Dataset items
■ ■ ■ ■ ■
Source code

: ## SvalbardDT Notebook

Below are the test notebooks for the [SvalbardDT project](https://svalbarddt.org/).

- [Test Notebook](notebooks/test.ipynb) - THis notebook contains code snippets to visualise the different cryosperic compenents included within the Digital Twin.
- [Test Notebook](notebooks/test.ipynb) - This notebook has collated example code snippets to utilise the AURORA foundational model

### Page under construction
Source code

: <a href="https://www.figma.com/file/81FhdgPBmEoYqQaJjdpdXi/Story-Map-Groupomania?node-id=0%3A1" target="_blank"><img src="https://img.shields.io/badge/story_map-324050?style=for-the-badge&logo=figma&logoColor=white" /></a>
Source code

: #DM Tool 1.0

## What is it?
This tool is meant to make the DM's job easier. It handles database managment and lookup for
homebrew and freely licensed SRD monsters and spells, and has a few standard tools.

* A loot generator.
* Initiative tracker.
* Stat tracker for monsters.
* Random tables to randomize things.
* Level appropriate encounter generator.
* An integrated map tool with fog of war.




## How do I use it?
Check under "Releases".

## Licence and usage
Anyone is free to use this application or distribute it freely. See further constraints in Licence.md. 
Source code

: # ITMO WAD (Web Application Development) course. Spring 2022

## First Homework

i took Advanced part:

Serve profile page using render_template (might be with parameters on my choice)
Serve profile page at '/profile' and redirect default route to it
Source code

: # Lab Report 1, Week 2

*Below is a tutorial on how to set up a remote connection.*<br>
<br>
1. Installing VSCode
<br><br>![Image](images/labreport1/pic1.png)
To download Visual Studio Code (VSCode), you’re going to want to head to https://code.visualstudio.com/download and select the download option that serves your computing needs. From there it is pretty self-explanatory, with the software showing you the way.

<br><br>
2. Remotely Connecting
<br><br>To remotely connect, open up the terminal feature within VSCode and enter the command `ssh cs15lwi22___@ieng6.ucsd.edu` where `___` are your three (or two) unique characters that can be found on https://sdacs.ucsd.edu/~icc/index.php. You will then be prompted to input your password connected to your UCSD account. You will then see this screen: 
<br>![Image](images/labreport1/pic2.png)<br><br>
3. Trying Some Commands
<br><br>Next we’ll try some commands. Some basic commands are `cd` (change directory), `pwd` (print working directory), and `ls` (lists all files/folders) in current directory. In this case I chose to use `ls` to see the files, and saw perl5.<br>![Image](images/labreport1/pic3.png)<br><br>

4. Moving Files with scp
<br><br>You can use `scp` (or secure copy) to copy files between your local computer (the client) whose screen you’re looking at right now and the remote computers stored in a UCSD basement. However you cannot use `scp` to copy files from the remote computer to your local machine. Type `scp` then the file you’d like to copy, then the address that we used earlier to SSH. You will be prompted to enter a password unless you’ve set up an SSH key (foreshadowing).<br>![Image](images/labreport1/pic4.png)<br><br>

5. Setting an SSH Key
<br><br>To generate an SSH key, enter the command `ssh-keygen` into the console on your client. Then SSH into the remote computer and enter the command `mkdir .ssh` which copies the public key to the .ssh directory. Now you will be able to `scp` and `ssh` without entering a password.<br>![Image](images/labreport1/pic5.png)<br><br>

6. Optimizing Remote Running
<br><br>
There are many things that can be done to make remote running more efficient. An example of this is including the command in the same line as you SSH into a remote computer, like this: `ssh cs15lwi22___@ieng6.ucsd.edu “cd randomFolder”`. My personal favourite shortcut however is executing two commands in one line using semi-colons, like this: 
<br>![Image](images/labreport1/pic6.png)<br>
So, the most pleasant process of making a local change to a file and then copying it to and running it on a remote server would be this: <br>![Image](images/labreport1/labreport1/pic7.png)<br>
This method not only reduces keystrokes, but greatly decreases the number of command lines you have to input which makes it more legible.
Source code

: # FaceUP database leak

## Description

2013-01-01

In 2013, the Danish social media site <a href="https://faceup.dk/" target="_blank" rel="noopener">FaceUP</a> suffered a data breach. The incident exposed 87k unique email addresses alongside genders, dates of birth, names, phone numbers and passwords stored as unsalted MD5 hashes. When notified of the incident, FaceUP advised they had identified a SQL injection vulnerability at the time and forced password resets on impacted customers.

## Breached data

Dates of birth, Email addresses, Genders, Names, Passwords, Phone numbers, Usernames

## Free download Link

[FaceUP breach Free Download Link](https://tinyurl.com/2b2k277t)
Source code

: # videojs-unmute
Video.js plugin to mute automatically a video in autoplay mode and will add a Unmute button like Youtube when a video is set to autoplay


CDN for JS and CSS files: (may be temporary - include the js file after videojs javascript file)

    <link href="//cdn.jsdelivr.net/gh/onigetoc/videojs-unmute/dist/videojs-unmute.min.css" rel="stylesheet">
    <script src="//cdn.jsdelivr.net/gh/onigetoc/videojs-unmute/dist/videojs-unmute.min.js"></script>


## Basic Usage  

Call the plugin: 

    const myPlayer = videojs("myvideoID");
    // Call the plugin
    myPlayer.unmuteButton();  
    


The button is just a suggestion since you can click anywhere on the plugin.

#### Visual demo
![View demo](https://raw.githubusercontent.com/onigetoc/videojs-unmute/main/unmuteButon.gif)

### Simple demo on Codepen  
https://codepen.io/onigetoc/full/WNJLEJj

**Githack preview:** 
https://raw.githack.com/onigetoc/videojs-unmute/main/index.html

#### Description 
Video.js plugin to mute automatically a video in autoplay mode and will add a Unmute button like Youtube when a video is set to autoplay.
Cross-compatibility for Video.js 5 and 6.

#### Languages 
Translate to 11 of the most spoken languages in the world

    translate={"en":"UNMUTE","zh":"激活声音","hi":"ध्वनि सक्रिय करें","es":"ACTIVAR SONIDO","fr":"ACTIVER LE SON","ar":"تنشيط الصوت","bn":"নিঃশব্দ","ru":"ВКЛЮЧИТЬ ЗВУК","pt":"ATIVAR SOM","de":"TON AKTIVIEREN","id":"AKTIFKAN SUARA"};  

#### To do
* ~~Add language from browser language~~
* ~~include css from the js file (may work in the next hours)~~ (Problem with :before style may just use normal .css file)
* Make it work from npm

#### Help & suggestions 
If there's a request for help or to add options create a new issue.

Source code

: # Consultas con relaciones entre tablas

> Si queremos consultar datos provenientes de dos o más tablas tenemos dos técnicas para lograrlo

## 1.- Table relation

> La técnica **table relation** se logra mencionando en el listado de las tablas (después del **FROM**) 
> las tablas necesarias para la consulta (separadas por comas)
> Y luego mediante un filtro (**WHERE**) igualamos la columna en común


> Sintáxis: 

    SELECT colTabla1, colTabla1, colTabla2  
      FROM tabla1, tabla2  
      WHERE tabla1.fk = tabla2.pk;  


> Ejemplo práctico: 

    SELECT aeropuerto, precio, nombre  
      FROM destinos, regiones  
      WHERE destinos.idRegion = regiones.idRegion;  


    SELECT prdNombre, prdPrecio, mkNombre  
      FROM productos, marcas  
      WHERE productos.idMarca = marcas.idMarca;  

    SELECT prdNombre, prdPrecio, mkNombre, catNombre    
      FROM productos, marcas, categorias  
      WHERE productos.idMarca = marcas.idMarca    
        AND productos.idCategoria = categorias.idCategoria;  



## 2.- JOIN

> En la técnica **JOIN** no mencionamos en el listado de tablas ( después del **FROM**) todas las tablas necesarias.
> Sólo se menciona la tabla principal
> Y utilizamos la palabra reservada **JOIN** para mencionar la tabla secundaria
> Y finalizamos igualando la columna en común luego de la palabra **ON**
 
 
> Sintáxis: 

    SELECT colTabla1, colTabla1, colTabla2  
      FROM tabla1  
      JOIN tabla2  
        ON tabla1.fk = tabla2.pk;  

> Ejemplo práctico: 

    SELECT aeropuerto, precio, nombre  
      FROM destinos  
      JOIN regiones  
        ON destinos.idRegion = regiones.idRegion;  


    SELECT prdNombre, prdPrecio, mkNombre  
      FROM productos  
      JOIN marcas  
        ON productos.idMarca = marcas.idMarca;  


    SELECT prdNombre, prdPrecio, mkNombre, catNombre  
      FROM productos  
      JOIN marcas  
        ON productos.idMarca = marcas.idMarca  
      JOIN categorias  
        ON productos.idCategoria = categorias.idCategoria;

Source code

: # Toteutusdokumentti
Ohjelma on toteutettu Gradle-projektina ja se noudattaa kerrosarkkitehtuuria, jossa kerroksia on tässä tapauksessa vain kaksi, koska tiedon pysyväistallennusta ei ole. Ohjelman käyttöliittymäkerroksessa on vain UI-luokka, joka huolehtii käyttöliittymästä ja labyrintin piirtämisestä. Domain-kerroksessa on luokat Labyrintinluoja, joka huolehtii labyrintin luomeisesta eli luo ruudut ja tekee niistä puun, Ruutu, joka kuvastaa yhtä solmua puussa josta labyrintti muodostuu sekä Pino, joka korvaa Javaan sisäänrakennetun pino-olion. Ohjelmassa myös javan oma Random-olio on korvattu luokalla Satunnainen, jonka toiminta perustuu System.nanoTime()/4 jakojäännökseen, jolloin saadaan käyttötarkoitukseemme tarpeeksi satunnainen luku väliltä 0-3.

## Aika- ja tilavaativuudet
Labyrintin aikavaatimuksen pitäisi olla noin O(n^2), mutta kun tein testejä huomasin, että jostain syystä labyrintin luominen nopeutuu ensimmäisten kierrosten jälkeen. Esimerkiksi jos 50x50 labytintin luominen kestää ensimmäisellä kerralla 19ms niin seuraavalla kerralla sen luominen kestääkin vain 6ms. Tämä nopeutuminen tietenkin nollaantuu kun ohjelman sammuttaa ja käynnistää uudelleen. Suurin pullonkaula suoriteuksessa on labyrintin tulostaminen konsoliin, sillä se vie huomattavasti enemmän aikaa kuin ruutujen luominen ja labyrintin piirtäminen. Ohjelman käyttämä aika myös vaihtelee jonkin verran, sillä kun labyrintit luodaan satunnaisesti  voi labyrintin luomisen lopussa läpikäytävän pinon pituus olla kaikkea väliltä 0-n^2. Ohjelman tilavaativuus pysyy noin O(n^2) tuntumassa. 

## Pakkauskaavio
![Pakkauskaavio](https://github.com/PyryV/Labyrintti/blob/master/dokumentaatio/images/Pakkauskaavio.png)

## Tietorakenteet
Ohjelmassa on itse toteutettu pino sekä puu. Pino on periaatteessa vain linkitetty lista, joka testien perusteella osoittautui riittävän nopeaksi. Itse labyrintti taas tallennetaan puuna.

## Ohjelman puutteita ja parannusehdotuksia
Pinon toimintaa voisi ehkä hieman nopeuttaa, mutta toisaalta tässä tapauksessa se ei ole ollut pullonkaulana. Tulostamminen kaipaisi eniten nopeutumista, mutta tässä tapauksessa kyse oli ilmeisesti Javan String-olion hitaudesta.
■ ■ ■ ■ ■
For the records above, tally the lines holding the word "example". Answer with the number only.

= Answer space =
2